Wing Jones(20)
“Wing?”
I feel like I’m onstage and my mom and Granny Dee and LaoLao are all watching me, waiting to hear what I have to say.
“I’m sure he wants to hear your voice,” my mom prompts.
“Hi,” I say, not taking his hand because I’m scared that it won’t feel like his hand, it will feel like a stranger’s hand, because it looks like a stranger’s hand.
“Hold his hand,” suggests the nurse, more cheerful than she ought to be.
I slowly reach over and pick up his hand, and it is deadweight, a mannequin’s hand, but at least it’s warm. At least it isn’t actually dead.
“I miss you,” I say. “Wake up soon, OK?”
Again I stare intently at his face, wishing, hoping, praying for some response.

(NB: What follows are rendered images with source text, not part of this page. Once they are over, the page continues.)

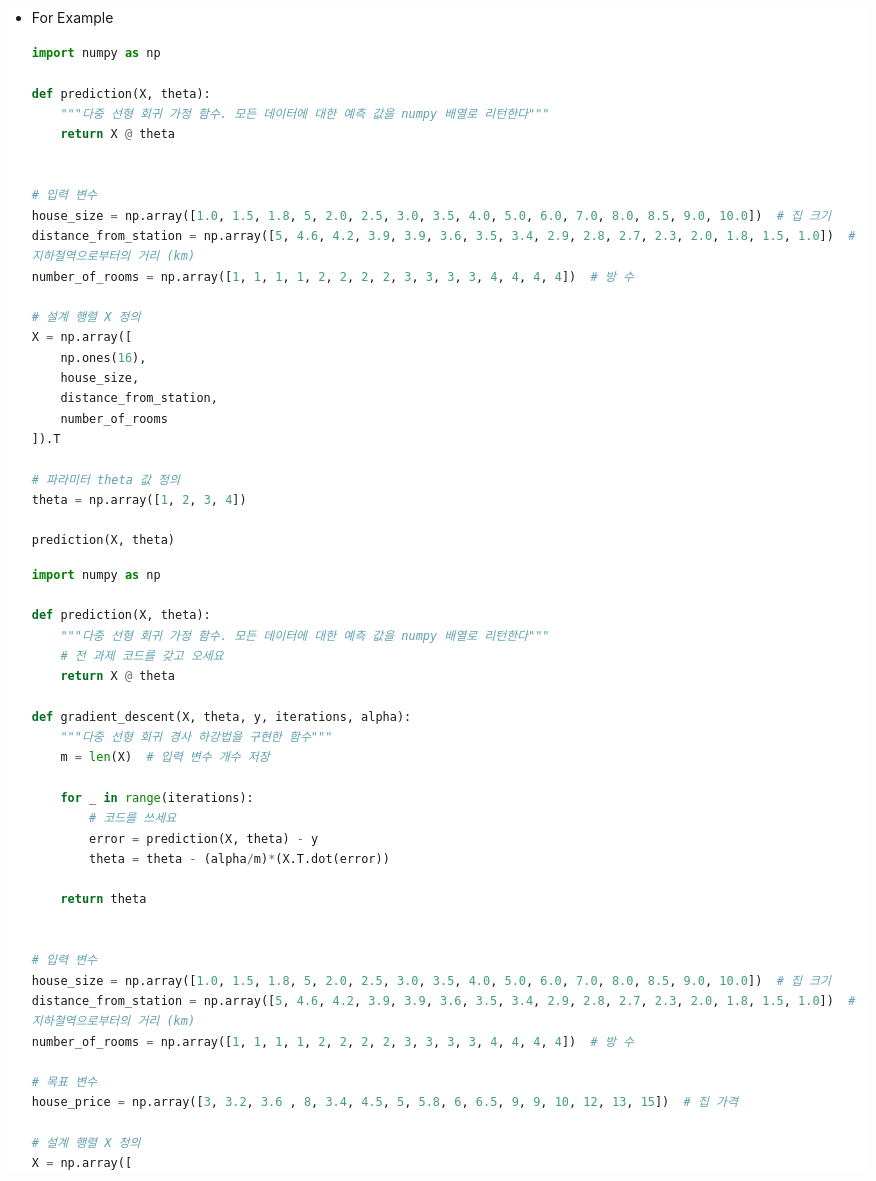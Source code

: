 



- For Example

  ```python
  import numpy as np
  
  def prediction(X, theta):
      """다중 선형 회귀 가정 함수. 모든 데이터에 대한 예측 값을 numpy 배열로 리턴한다"""
      return X @ theta
      
      
  # 입력 변수
  house_size = np.array([1.0, 1.5, 1.8, 5, 2.0, 2.5, 3.0, 3.5, 4.0, 5.0, 6.0, 7.0, 8.0, 8.5, 9.0, 10.0])  # 집 크기
  distance_from_station = np.array([5, 4.6, 4.2, 3.9, 3.9, 3.6, 3.5, 3.4, 2.9, 2.8, 2.7, 2.3, 2.0, 1.8, 1.5, 1.0])  # 지하철역으로부터의 거리 (km)
  number_of_rooms = np.array([1, 1, 1, 1, 2, 2, 2, 2, 3, 3, 3, 3, 4, 4, 4, 4])  # 방 수
  
  # 설계 행렬 X 정의
  X = np.array([
      np.ones(16),
      house_size,
      distance_from_station,
      number_of_rooms
  ]).T
  
  # 파라미터 theta 값 정의
  theta = np.array([1, 2, 3, 4])
  
  prediction(X, theta)
  ```

  ```python
  import numpy as np
  
  def prediction(X, theta):
      """다중 선형 회귀 가정 함수. 모든 데이터에 대한 예측 값을 numpy 배열로 리턴한다"""
      # 전 과제 코드를 갖고 오세요
      return X @ theta
  
  def gradient_descent(X, theta, y, iterations, alpha):
      """다중 선형 회귀 경사 하강법을 구현한 함수"""
      m = len(X)  # 입력 변수 개수 저장
      
      for _ in range(iterations):
          # 코드를 쓰세요
          error = prediction(X, theta) - y
          theta = theta - (alpha/m)*(X.T.dot(error))
          
      return theta
      
  
  # 입력 변수
  house_size = np.array([1.0, 1.5, 1.8, 5, 2.0, 2.5, 3.0, 3.5, 4.0, 5.0, 6.0, 7.0, 8.0, 8.5, 9.0, 10.0])  # 집 크기
  distance_from_station = np.array([5, 4.6, 4.2, 3.9, 3.9, 3.6, 3.5, 3.4, 2.9, 2.8, 2.7, 2.3, 2.0, 1.8, 1.5, 1.0])  # 지하철역으로부터의 거리 (km)
  number_of_rooms = np.array([1, 1, 1, 1, 2, 2, 2, 2, 3, 3, 3, 3, 4, 4, 4, 4])  # 방 수
  
  # 목표 변수
  house_price = np.array([3, 3.2, 3.6 , 8, 3.4, 4.5, 5, 5.8, 6, 6.5, 9, 9, 10, 12, 13, 15])  # 집 가격
  
  # 설계 행렬 X 정의
  X = np.array([
  ```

No response. Nothing at all.
“I think he heard you,” says the nurse. I scowl at her, because it isn’t nice to say things that blatantly aren’t true. It isn’t fair to wake up our hope like that. She smiles at me and says, “Oh, sweet pea” – which I don’t think anyone has ever called me in my whole life – “his heart rate just picked up. He heard you. And he’s fighting to wake up.”
I want to ask her if she really thinks that, and if she does, then why the hospital asked my mom if we wanted to turn him off, but instead I look at my brother’s face and smile, hoping that he’ll feel it even if he can’t see it.
Granny Dee and LaoLao sit with him too until visiting hours are over, and then we make our way back to the car. The hope I felt looking at my brother is blooming into something bigger, yet fragile, like a bubble. When I sit in the front, Granny Dee hollers at me that I’m in her seat, so she must be feeling better too.
It’s Sunday night and I’m trying to read in bed but the words aren’t making sense and are jumping and blurring all over the pages. My door creaks open and my mom walks in. She comes over and perches on the edge of my bed.
“Wing,” she says. “I know this is hard for you. And I’m sorry I haven’t been more … there for you.” She’s pulling at an errant thread on my bedspread and won’t look at me. “It’s hard for me too.” I want to wrap my arms around her but I’m worried if I do that one of us or both of us will start crying and won’t be able to stop, so instead I stare at my hands.
“On Friday the nurse said his heart rate went up… That’s a good thing, right?” I ask. “Do you think he really could hear us?”
“I’m not a doctor. I wish I knew. I hope he did. But, Wing, even if he did, even if he wakes up…” My mom pauses.
“When he wakes up,” I correct her.
“When he wakes up … things will be very different. We need to be ready for that. And it could take … a very long time.”
“For him to wake up?”
“Yes. And for him to recover.”
“He’s got us,” I say.
My mom smiles and leans toward me, brushing my hair off my forehead like she used to do when I was little.
“Yes,” she says. “He does.”
“Mom?” I finally look up from my hands. “I love you.”
My mom smiles, the first smile I’ve seen on her face since the accident, and pats my cheek. “I love you too. Now get some sleep. You’ve got to go back to school tomorrow.”
“I don’t want to,” I say quickly. “Can’t I withdraw? Be homeschooled?”
“Honey, we need to maintain some kind of normalcy. You have to go back to school. Our lives can’t stop because Marcus is in the hospital.”
But I could barely manage school with Marcus, I want to say. How will I manage it without him?
“You have to go back, Wing,” says my mom with an air of finality. “I know it’s going to be hard, but you can do it. Be strong. You’ve always been my strong girl.”
I nod because I don’t know what else I can do.
She tucks me in like I’m little again and says “Sweet dreams” as she flips the light switch.
Since the night of the accident, the night my dragon and my lioness visited me, I’ve been having the same dream. Not about the accident. Thank goodness I can’t picture that; even if I try, my brain shuts down, fades to black. I wonder if Monica sees it in her dreams, and when she wakes up, she realizes that it isn’t a nightmare, that she’s living it. Thinking about how awful that must be for her makes me shudder. Does she reach out for Marcus when she wakes up? (I know she used to sleep in his room with him almost every weekend. She used to creep down the hall, slip into his room after dark, and be gone by morning. Marcus said he slept better with her next to him, and when he told me that he sounded so grown-up, and it made me feel so far away from him, this brother of mine who wanted to fall asleep next to the girl he loved, and now who knows when he’ll get to fall asleep next to her, or if he ever will again).
No, I don’t dream about the accident. I dream, over and over again, that I’m running. Running like I’ve never run before. Running like Eliza Thompson. Running like my lioness. Running as fast as my dragon flew that night, up into the sky and away from here. The setting changes – I’m on grass, on the beach, on the dirt track at school, on the road – but I’m always running. So far and so fast that my dream lungs ache and my muscles scream, but I keep going. I can’t tell if I’m running away from something or if I’m running toward something.